CLAUDIO WILLER
Tributo
Às vezes nem fui eu o fotógrafo
daquele mundo que se abria em praias ao por do sol, oceanos à contraluz,
uma natureza de braços abertos
(eu vi todos os rostos do mar)
(o que me dizia o perfil de árvores diante da água?)
fotografia, obra do acaso – sempre – a verdadeira fotografia
quando o belo é terrível
e as fotos nos atraem
por sua tristeza
os registros do que foi – do que fomos? – nunca mais poderei
olhá-las sem um
nó na garganta ou, se for falar, com a voz embargada
fotos que são notas da solidão, isso sim
o tempo – poderia ser em 1930
no país parado no tempo
(o tempo sempre é outro, sempre é um outro
sempre é assim)
e meu vínculo é com a palavra – só
De A verdadeira história do século 20, de 2015:
MENSAGENS, 1: ENQUANTO RELEIO ALLEN GINSBERG
porque o mundo é mágico
eu escrevo instalado em um canto tranqüilo da cidade
onde servem café
e sei-me parceiro das leis secretas que regem o real
você enxerga / eu enxergo à frente / atrás
o que foi e o que será
poesia é isto: saber olhar
atentamente, distraidamente
e contar
tudo o que ninguém precisa saber
POESIA PICTÓRICA, VISUAL: SIMBOLOGIA DA ÁGUA
Quando a praia onde você está é sentida como real unicamente por trazer a Ωlembrança viva dos cheiros, claridade e ruídos da outra praia onde você já esteve, tanto tempo atrás,
quando nada mais resta, a não ser a impressão de que viver foi inútil e de que morrer é algo totalmente idiota,
filtrada por uma sensação do sublime, de estar com os pés no chão.
ou então
quando, ao retornar já madrugada, deu-me a impressão de que se abria um abismo, passagem para outro plano, no encontro das ruas Pernambuco, Rio de Janeiro, Praça Vilaboim, e isso foi igual a perceber que em toda a minha vida nada mais fiz exceto seguir os rastros da minha própria morte.

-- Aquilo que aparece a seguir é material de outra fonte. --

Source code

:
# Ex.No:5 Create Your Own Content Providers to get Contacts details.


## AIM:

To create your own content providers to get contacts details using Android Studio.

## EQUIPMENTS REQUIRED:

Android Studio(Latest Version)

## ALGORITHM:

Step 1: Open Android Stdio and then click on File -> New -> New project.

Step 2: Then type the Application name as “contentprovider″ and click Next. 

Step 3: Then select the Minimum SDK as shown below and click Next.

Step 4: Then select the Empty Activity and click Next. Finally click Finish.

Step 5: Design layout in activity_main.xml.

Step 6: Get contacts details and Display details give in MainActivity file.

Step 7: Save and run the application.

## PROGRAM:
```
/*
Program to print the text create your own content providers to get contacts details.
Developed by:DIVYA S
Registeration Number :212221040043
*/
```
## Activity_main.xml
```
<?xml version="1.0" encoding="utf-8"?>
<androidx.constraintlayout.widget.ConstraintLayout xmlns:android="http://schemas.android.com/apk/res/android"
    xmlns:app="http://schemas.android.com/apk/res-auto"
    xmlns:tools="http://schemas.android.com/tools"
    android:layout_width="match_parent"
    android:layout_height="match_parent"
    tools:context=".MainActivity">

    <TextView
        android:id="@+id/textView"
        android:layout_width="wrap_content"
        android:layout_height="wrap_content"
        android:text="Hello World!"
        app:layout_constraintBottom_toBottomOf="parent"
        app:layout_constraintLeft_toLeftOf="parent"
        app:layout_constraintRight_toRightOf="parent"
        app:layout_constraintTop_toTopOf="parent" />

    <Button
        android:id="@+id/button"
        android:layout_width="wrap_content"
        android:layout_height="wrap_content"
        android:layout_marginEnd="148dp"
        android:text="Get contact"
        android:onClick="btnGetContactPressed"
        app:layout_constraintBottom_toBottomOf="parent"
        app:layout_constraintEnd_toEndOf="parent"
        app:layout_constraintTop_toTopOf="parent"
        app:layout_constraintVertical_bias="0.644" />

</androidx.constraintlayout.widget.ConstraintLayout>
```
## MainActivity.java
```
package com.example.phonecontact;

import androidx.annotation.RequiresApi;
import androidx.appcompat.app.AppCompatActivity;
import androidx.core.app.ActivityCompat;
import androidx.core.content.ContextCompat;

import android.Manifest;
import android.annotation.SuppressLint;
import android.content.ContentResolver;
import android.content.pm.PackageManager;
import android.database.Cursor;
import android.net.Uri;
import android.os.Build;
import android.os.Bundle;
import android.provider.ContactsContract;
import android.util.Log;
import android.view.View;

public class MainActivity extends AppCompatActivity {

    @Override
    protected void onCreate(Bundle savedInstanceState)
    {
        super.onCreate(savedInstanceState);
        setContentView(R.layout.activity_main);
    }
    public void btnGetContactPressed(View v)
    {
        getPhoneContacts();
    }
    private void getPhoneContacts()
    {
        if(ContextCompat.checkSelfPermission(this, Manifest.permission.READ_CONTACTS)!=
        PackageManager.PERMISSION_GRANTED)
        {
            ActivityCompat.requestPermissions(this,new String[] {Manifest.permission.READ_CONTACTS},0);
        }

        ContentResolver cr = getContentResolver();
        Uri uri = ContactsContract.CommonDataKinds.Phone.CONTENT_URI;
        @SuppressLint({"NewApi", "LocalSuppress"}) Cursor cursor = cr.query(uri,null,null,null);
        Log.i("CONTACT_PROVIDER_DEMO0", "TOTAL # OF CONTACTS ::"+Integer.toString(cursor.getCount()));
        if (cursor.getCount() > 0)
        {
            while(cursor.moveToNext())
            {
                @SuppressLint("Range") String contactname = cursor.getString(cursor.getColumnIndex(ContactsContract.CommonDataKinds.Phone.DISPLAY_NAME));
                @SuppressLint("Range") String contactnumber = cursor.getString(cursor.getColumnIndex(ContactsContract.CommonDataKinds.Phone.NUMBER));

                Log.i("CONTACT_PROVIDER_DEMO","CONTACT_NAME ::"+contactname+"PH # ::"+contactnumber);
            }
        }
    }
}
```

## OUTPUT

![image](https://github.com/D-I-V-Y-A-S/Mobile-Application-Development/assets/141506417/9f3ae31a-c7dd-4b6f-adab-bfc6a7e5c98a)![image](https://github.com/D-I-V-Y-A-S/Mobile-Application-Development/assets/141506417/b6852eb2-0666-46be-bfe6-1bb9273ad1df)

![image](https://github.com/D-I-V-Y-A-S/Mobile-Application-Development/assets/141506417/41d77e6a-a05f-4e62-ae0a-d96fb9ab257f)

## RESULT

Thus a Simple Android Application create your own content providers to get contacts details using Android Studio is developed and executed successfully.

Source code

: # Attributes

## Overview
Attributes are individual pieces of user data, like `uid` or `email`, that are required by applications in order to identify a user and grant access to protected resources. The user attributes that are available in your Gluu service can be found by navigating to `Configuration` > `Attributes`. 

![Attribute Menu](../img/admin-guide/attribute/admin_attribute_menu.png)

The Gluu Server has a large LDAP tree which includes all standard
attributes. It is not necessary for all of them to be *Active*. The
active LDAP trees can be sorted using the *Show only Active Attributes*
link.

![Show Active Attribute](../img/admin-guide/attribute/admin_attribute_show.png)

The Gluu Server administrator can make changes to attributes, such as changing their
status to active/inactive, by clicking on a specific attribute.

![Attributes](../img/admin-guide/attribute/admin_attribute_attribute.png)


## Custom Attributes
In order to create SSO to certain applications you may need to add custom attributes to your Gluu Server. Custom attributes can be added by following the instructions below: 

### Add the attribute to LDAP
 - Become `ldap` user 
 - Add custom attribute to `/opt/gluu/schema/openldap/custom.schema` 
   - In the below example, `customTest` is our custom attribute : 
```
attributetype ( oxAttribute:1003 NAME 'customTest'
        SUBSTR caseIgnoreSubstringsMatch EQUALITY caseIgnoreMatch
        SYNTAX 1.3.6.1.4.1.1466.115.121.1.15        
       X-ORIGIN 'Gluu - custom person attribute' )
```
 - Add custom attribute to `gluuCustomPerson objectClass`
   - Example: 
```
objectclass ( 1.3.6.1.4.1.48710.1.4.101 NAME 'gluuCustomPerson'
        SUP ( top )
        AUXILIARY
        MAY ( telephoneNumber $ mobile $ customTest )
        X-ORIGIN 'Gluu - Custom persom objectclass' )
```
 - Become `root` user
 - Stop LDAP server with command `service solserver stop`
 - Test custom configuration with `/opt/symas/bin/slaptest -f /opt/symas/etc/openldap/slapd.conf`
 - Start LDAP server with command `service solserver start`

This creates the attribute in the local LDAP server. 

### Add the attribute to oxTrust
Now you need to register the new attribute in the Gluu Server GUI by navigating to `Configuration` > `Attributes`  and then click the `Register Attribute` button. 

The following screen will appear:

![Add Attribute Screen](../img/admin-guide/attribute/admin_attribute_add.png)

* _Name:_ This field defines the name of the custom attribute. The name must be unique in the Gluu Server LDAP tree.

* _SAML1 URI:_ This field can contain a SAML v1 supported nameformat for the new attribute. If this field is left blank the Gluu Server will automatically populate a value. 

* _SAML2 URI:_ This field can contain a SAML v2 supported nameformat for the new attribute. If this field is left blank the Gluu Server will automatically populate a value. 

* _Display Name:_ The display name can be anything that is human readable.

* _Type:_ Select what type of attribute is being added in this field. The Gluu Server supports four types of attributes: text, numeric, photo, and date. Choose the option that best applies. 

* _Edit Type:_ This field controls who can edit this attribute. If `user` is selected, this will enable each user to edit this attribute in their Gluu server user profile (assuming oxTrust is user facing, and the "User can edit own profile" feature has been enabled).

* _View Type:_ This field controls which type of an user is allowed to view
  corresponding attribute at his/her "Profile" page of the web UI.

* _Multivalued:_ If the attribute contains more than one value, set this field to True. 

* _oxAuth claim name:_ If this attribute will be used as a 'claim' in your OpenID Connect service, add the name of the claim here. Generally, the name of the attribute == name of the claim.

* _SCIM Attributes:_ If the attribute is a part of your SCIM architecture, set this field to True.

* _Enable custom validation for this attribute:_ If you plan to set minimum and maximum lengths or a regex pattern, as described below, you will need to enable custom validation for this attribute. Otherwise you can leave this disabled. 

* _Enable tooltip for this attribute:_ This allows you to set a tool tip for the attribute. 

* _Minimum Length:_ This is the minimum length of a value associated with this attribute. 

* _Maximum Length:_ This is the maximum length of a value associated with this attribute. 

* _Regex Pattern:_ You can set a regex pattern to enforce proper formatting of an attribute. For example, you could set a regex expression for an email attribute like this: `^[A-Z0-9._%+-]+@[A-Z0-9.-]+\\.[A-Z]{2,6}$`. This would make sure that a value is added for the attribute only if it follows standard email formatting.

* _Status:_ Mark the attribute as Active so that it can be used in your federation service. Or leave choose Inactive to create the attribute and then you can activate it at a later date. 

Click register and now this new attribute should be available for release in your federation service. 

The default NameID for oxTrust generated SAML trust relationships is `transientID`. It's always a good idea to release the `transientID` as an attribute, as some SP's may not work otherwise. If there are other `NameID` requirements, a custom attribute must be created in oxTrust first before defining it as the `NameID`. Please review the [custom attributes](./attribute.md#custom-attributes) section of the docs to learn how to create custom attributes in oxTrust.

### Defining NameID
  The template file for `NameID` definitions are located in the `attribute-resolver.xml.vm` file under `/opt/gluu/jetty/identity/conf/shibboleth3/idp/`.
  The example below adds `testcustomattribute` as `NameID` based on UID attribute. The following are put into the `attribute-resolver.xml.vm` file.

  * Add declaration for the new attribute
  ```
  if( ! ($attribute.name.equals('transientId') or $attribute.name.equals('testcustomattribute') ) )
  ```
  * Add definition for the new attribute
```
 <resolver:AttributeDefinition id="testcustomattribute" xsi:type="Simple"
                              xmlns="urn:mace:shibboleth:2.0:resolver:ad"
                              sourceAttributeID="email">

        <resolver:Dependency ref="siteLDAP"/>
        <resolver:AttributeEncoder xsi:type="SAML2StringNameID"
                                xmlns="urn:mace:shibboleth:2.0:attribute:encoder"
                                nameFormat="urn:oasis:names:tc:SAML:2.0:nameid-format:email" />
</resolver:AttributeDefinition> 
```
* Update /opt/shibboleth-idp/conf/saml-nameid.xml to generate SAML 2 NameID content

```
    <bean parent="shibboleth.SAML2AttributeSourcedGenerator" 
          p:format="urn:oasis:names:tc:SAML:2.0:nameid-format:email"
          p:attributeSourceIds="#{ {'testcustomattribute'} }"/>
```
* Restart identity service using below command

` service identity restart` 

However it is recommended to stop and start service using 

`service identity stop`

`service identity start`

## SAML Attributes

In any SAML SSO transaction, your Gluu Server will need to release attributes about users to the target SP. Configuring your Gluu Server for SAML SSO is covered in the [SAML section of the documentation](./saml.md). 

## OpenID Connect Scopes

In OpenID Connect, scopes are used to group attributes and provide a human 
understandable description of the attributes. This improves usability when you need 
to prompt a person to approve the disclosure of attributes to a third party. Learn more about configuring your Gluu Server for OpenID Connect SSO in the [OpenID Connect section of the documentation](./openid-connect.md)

quando a vida é apenas um pretexto: então, selecionar para publicação o que for mais estranho, anguloso, geométrico, fora de esquadro, que possa ser recitado em um tom de voz bem inocente, de quase surpresa, simulando alguém que mal acredita no que está a dizer
A VERDADEIRA HISTÓRIA DO SÉCULO XX
contemplação: estrela no fundo do mar
você: véu de gaze azulada roçando, suave apelo
furacão: róseo
perfeição: parábola de perfumes
lâmina: a mente alucinada
gruta: você e os arcanos da natureza
gelo: explosão de relâmpagos
essa solidez, essa presença: capim ao vento
rápidos, passando à frente – lavanda
e também sombra de árvore
montanha inteiramente nossa
intimidade sorridente no calor da tarde
Iris, o nome da flor, o seio ao sol
– quanta coisa que você fez que eu visse
gnose do redemoinho, foi o que soubemos
o acaso nos transportava e podíamos ir a qualquer lugar
(que vontade de grafitar as paredes do quarto)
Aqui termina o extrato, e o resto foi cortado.